The Believing Brain: From Ghosts and Gods to Politics and Conspiracies — How We Construct Beliefs and Reinforce Them as Truths

  • Michael Shermer
Times Books: 2011. 400 pp. $28, £19.99 9780805091250 | ISBN: 978-0-8050-9125-0

Two long-standing observations about human cognitive behaviour provide Michael Shermer with the fundamentals of his account of how people form beliefs. One is the brain's readiness to perceive patterns even in random phenomena. The other is its readiness to nominate agency — intentional action — as the cause of natural events.

Both explain belief-formation in general, not just religious or supernaturalistic belief. Shermer, however, has a particular interest in the latter, and much of his absorbing and comprehensive book addresses the widespread human inclination to believe in gods, ghosts, aliens, conspiracies and the importance of coincidences.

Shermer is well equipped for this task. He is a psychology professor, the founder of Skeptic magazine and resident sceptical columnist for Scientific American. Once an evangelical Christian, he lost his faith largely as a result of his college studies of psychology and cognitive neuroscience.

From UFOs to conspiracy theories, we form beliefs and then look for reasons to support them. Credit: J. BERGMARK/GLOWIMAGES.COM

The important point, Shermer says, is that we form our beliefs first and then look for evidence in support of them afterwards. He gives the names 'patternicity' and 'agenticity' to the brain's pattern-seeking and agency-attributing propensities, respectively. These underlie the diverse reasons why we form particular beliefs from subjective, personal and emotional promptings, in social and historical environments that influence their content.

As a 'belief engine', the brain is always seeking to find meaning in the information that pours into it.
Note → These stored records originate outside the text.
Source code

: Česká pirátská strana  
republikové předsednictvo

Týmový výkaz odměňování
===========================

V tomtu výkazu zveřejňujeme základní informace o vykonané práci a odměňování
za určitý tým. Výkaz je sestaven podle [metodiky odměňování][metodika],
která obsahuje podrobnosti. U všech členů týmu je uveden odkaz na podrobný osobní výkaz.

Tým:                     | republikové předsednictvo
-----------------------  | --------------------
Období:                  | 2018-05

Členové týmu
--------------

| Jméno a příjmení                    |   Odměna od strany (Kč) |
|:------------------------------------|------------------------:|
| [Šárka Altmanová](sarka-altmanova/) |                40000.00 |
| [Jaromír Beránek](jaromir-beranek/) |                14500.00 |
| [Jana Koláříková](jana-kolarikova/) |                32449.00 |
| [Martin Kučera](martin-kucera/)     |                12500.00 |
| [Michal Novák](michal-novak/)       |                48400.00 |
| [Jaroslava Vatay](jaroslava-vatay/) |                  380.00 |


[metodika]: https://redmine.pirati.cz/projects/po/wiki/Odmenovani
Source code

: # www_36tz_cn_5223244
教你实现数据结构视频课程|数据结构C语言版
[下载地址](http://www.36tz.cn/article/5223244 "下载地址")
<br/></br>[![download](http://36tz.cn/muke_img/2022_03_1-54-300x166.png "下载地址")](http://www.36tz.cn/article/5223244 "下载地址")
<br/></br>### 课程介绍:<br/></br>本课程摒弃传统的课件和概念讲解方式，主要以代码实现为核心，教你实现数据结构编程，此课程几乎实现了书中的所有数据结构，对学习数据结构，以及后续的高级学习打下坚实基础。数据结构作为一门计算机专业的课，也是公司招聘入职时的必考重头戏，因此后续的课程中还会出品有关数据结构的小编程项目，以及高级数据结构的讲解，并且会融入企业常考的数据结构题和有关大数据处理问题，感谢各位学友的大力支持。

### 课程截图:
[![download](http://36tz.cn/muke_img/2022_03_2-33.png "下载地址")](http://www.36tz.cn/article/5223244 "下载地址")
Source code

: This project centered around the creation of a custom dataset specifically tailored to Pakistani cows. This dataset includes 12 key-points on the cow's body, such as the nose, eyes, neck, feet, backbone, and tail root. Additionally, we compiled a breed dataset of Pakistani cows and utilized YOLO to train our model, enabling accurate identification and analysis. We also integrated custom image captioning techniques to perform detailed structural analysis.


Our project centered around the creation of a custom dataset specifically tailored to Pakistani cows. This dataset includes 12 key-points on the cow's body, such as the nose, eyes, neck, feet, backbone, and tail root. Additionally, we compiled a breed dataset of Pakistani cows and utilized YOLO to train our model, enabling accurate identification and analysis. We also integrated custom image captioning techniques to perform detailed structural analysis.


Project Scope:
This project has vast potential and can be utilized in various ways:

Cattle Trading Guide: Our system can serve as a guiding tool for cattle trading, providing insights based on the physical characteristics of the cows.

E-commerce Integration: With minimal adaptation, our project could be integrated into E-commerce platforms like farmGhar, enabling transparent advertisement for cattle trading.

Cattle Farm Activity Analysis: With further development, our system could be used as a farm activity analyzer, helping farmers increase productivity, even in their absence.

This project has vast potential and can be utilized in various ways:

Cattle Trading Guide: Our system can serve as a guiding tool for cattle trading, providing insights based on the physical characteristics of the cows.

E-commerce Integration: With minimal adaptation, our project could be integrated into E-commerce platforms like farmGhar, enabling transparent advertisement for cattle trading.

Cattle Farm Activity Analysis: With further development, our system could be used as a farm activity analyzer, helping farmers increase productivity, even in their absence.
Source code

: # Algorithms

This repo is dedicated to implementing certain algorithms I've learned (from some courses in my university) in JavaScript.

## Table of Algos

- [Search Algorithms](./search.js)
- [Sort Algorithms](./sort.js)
Once it has constructed a belief, it rationalizes it with explanations, almost always after the event. The brain thus becomes invested in the beliefs, and reinforces them by looking for supporting evidence while blinding itself to anything contrary. Shermer describes this process as “belief-dependent realism” — what we believe determines our reality, not the other way around.

He offers an evolution-based analysis of why people are prone to forming supernatural beliefs based on patternicity and agenticity. Our ancestors did well to wonder whether rustling in the grass indicated a predator, even if it was just the breeze. Spotting a significant pattern in the data may have meant an intentional agent was about to pounce.

Problems arise when thinking like this is unconstrained, he says. Passionate investment in beliefs can lead to intolerance and conflict, as history tragically attests. Shermer gives chilling examples of how dangerous belief can be when it is maintained against all evidence; this is especially true in pseudo-science, exemplified by the death of a ten-year-old girl who suffocated during the cruel 'attachment therapy' once briefly popular in the United States in the late 1990s.

Shermer's account implies that we are far from being rational and deliberative thinkers, as the Enlightenment painted us. Patternicity leads us to see significance in mere 'noise' as well as in meaningful data; agenticity makes us ascribe purpose to the source of those meanings. How did we ever arrive at more objective and organized knowledge of the world? How do we tell the difference between noise and data?

His answer is science. “Despite the subjectivity of our psychologies, relatively objective knowledge is available,” Shermer writes. This is right, although common sense and experience surely did much to make our ancestors conform to the objective facts long before experimental science came into being; they would not have survived otherwise.

Powerful support for Shermer's analysis emerges from accounts he gives of highly respected scientists who hold religious beliefs, such as US geneticist Francis Collins. Although religious scientists are few, they are an interesting phenomenon, exhibiting the impermeability of the internal barrier that allows simultaneous commitments to science and faith. This remark will be regarded as outrageous by believing scientists, who think that they are as rational in their temples as in their laboratories, but scarcely any of them would accept the challenge to mount a controlled experiment to test the major claims of their faith, such as asking the deity to regrow a severed limb for an accident victim.

Shermer deals with the idea that theistic belief is an evolved, hard-wired phenomenon, an idea that is fashionable at present. The existence of atheists is partial evidence against it. More so is that the god-believing religions are very young in historical terms; they seem to have developed after and perhaps because of agriculture and associated settled urban life, and are therefore less than 10,000 years old.

The animism that preceded these religions, and which survives today in some traditional societies such as those of New Guinea and the Kalahari Desert, is fully explained by Shermer's agenticity concept. It is not religion but proto-science — an attempt to explain natural phenomena by analogy with the one causative power our ancestors knew well: their own agency. Instead of developing into science, this doubtless degenerated into superstition in the hands of emerging priestly castes or for other reasons, but it does not suggest a 'god gene' of the kind supposed for history's young religions with their monarchical deities.

This stimulating book summarizes what is likely to prove the right view of how our brains secrete religious and superstitious belief. Knowledge is power: the corrective of the scientific method, one hopes, can rescue us from ourselves in this respect.